I then flew to Shenzhen to meet with the people at SeedStudio who took me around the city to discover the different opportunities this city offers. Makers are closer to the manufacturers here and have easier access to new components and parts. Clearly there is an advantage and certain makers, if they get organized, can jump quickly from a small idea to large scale manufacturing for a much lower cost.

This happens because they are not only close to manufacturers, but closer to the supply chain as 90 percent of electronic parts are made in China and you can basically assemble a device very quickly because of easy access to parts. Recently, Seeds Studio published the Maker Map of Shenzhen which looks a bit like the celeb’s house map you get in Los Angeles, but instead of getting information on where famous actors live, you can easily find out where suppliers, manufacturers and hackerspaces are.

maker map

There are also lots of projects based on Arduino. We realized more than 90 percent of the boards people use are fake, not even Arduino clones, but fakes. We discussed this topic with SeedStudio which has always been very respectful of the Arduino project and of the use of our trademark.
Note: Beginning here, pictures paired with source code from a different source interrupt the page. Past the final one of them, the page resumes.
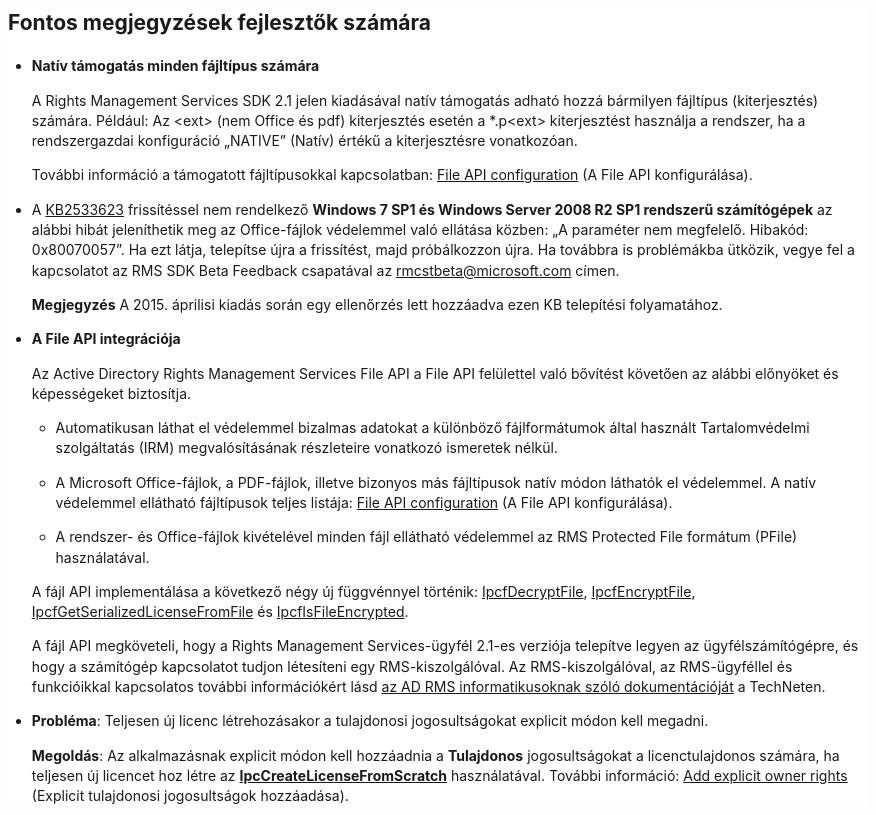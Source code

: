 ## Fontos megjegyzések fejlesztők számára

-   **Natív támogatás minden fájltípus számára**

    A Rights Management Services SDK 2.1 jelen kiadásával natív támogatás adható hozzá bármilyen fájltípus (kiterjesztés) számára. Például: Az &lt;ext&gt; (nem Office és pdf) kiterjesztés esetén a \*.p&lt;ext&gt; kiterjesztést használja a rendszer, ha a rendszergazdai konfiguráció „NATIVE” (Natív) értékű a kiterjesztésre vonatkozóan.

    További információ a támogatott fájltípusokkal kapcsolatban: [File API configuration](file-api-configuration.md) (A File API konfigurálása).

-   A [KB2533623](https://support.microsoft.com/en-us/kb/2533623) frissítéssel nem rendelkező **Windows 7 SP1 és Windows Server 2008 R2 SP1 rendszerű számítógépek** az alábbi hibát jeleníthetik meg az Office-fájlok védelemmel való ellátása közben: „A paraméter nem megfelelő. Hibakód: 0x80070057”. Ha ezt látja, telepítse újra a frissítést, majd próbálkozzon újra. Ha továbbra is problémákba ütközik, vegye fel a kapcsolatot az RMS SDK Beta Feedback csapatával az <rmcstbeta@microsoft.com> címen.

    **Megjegyzés** A 2015. áprilisi kiadás során egy ellenőrzés lett hozzáadva ezen KB telepítési folyamatához.

     

-   **A File API integrációja**

    Az Active Directory Rights Management Services File API a File API felülettel való bővítést követően az alábbi előnyöket és képességeket biztosítja.

      - Automatikusan láthat el védelemmel bizalmas adatokat a különböző fájlformátumok által használt Tartalomvédelmi szolgáltatás (IRM) megvalósításának részleteire vonatkozó ismeretek nélkül.

      - A Microsoft Office-fájlok, a PDF-fájlok, illetve bizonyos más fájltípusok natív módon láthatók el védelemmel. A natív védelemmel ellátható fájltípusok teljes listája: [File API configuration](file-api-configuration.md) (A File API konfigurálása).

      - A rendszer- és Office-fájlok kivételével minden fájl ellátható védelemmel az RMS Protected File formátum (PFile) használatával.

    A fájl API implementálása a következő négy új függvénnyel történik: [IpcfDecryptFile](/rights-management/sdk/2.1/api/win/functions#msipc_ipcfdecryptfile), [IpcfEncryptFile](/rights-management/sdk/2.1/api/win/functions#msipc_ipcfencryptfile), [IpcfGetSerializedLicenseFromFile](/rights-management/sdk/2.1/api/win/functions#msipc_ipcfgetserializedlicensefromfile) és [IpcfIsFileEncrypted](/rights-management/sdk/2.1/api/win/functions#msipc_ipcfisfileencrypted).

    A fájl API megköveteli, hogy a Rights Management Services-ügyfél 2.1-es verziója telepítve legyen az ügyfélszámítógépre, és hogy a számítógép kapcsolatot tudjon létesíteni egy RMS-kiszolgálóval. Az RMS-kiszolgálóval, az RMS-ügyféllel és funkcióikkal kapcsolatos további információkért lásd [az AD RMS informatikusoknak szóló dokumentációját](https://technet.microsoft.com/en-us/library/cc771234(v=ws.10).aspx) a TechNeten.

-   **Probléma**: Teljesen új licenc létrehozásakor a tulajdonosi jogosultságokat explicit módon kell megadni.

    **Megoldás**: Az alkalmazásnak explicit módon kell hozzáadnia a **Tulajdonos** jogosultságokat a licenctulajdonos számára, ha teljesen új licencet hoz létre az [**IpcCreateLicenseFromScratch**](/rights-management/sdk/2.1/api/win/functions#msipc_ipccreatelicensefromscratch) használatával. További információ: [Add explicit owner rights](add-explicit-owner-rights.md) (Explicit tulajdonosi jogosultságok hozzáadása).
It’s understandable, in a way, that an Arduino made in Europe tends to be quite expensive for most of the people in China. We know that the interest in Arduino is very high and we are working on how to provide official Arduino boards in China.

As we often said, it’s not only about making boards and selling them. It’s about creating all the official documentation in Chinese, having an official forum and social media presence, and making videos and sharing them outside of YouTube (inaccessible for many Chinese people). We clearly need to change the way we do things to be able to interact with the Chinese community. It’s going to take a bit than just focusing on providing accessible boards.

Massimo with Guo Haoyun the translator of Getting Started with Arduino. Photo by Silvia Lindtner

Later, when we visited the local hackerspace in Shenzhen called Chaihuo, some of the people I met there had just come back from Maker Faire Rome. They showed me all the pictures they took and it was amazing how they reported back to their peers the experiences they had in Italy and the projects they discovered during the event. During the Q&A session we had, they asked me a lot of really detailed questions and Eric Pan, from Seeds Studio, did a great job in translating my answers.

Next stop was Shanghai where I gave a talk at the Sino-Finnish Centre at College of Design and Innovation at Tongji University. I visited the community of the XinCheJian hackerspace and then participated in HackedMatter, a whole day focused on rethinking manufacturing from the point of view of science fiction narratives and exploring “how the professionalizing of maker culture is developing increasingly intimate relations with the small-scale factory owners and micro-entrepreneurs that make up China’s core of hardware manufacturing”.  The event was organized by Silvia Lindter in conjunction with the Shanghai Maker Carnival.

Speaking at HackedMatter in Shanghai.  Photo by Silvia Lindtner.

During Hacked Matter I gave a talk on the topic of collaboration, a concept at the heart of the Arduino approach, highlighting the idea that innovation is not purely about technology, but more on creating the right collaborations with the right people.

It was interesting to note that the maker community in Shanghai is pretty diverse and composed not only by locals as there are a lot of people coming originally from outside China who moved there. At the Maker Carnival I discovered many high quality projects and realized some differences with the community in Shenzhen. It was also interesting to understand how Chinese culture works and how Arduino can create channels to communicate within that culture.

Open hardware companies from around the world could clearly benefit from a trip to China especially if they can find someone local to work with, tapping into the local community to go beyond language barriers. There’s a lot of very talented people over there able to deal with complicated projects. At the various hackerspaces I visited I received interesting questions and I was lucky enough to have someone translating otherwise I’d never met these smart people.